Pluto Shervington, born Leighton Shervington, in Kingston, Jamaica, was a multifaceted reggae musician, engineer, and producer who left an indelible mark on the music world. His unique blend of humor and social commentary, wrapped in catchy reggae rhythms, resonated with audiences worldwide. Pluto was not just a voice; he was a symbol of Jamaican culture and its global influence. His journey from the streets of Kingston to international stages represented the power of reggae to cross-cultural barriers. Still, not many of the younger generation are as familiar as they should be with his work and contributions, and so, here are 5 facts you should know about Pluto Shervington.

  1. Versatility Beyond Singing: Shervington was renowned not only for his soulful voice but also for his skills as a bass guitarist and a recording engineer. He showcased his engineering prowess in Little Roy’s 1974 album “Tafari Earth Uprising”​​.
  2. A Unique Storyteller: His 1976 hit “Dat,” which humorously depicted a Rastafarian’s dilemma over buying pork to afford marijuana, reached number 6 in the UK Singles Chart. This song highlighted Pluto’s ability to weave storytelling with cultural themes, making his work both entertaining and thought-provoking​​.
  3. The Miami Connection: In the early 1980s, Pluto shifted his base to Miami, Florida, but he kept his musical roots firmly planted in Jamaica. His performances in Miami and periodic returns to Jamaica for concerts illustrated his enduring connection to his homeland​​.

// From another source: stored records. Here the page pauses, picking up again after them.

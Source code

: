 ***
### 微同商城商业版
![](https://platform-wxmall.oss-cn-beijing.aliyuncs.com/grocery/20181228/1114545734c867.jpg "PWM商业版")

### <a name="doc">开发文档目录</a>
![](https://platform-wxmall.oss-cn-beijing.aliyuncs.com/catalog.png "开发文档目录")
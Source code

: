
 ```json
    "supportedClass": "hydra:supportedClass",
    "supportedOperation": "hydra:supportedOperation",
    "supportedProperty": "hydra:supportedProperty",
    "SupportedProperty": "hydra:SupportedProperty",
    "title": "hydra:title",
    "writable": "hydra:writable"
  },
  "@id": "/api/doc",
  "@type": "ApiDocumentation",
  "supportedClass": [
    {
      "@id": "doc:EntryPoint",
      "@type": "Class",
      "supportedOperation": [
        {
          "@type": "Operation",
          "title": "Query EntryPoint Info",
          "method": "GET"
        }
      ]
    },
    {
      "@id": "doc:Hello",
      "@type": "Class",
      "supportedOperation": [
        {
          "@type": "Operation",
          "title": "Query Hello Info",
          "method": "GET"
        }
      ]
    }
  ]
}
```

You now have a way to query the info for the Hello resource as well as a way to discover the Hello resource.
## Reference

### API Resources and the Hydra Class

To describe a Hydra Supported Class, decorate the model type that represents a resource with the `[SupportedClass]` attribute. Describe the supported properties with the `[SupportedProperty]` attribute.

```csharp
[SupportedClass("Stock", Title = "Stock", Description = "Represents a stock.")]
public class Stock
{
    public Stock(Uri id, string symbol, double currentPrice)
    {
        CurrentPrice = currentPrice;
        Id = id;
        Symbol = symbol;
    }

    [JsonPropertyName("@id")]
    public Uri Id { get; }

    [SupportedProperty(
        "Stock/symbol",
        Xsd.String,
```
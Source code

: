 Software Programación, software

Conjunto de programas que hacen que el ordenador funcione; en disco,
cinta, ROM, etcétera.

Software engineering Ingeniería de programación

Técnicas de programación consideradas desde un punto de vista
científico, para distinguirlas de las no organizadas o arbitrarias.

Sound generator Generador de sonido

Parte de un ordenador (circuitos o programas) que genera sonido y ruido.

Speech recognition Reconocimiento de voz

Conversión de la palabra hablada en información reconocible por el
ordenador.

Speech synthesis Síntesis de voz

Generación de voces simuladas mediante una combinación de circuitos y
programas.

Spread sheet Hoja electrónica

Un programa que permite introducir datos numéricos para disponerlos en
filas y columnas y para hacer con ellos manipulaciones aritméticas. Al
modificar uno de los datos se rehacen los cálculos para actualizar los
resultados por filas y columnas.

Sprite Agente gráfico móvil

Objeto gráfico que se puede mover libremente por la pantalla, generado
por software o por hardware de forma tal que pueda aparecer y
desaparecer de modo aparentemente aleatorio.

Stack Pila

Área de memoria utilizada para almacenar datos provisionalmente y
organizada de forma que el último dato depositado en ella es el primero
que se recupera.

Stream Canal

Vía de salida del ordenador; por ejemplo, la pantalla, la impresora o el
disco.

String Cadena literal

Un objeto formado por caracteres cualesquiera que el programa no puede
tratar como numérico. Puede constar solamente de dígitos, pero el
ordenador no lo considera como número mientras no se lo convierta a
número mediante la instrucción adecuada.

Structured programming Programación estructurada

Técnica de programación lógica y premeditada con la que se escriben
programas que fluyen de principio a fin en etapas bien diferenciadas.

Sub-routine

  4. Early Influences: His musical journey began with the showband Tomorrow’s Children in the early 1970s. Influenced by artists like Ernie Smith and Tinga Stewart, Shervington embraced the patois style, which became a signature element in his music​​.
  5. A Living Legend: Acknowledged for his contribution to Caribbean music, Pluto was honoured with the “Living Legend” award in 2004 at King’s House, Jamaica. This accolade was a testament to his lasting impact on the reggae genre​​.

Pluto Shervington’s journey through music was one that blended humour with cultural commentary, wrapped in the infectious rhythms of reggae. His legacy is not just a collection of songs, but a vibrant chapter in the story of Jamaican music and its global impact. While he may have passed away on January 19, 2024, Pluto’s voice and spirit continue to resonate. His death marks not just a loss for the music world, but also a moment to reflect on the joy and insights his music brought to many. Pluto Shervington’s contributions will forever remain a significant part of Jamaica’s rich musical heritage.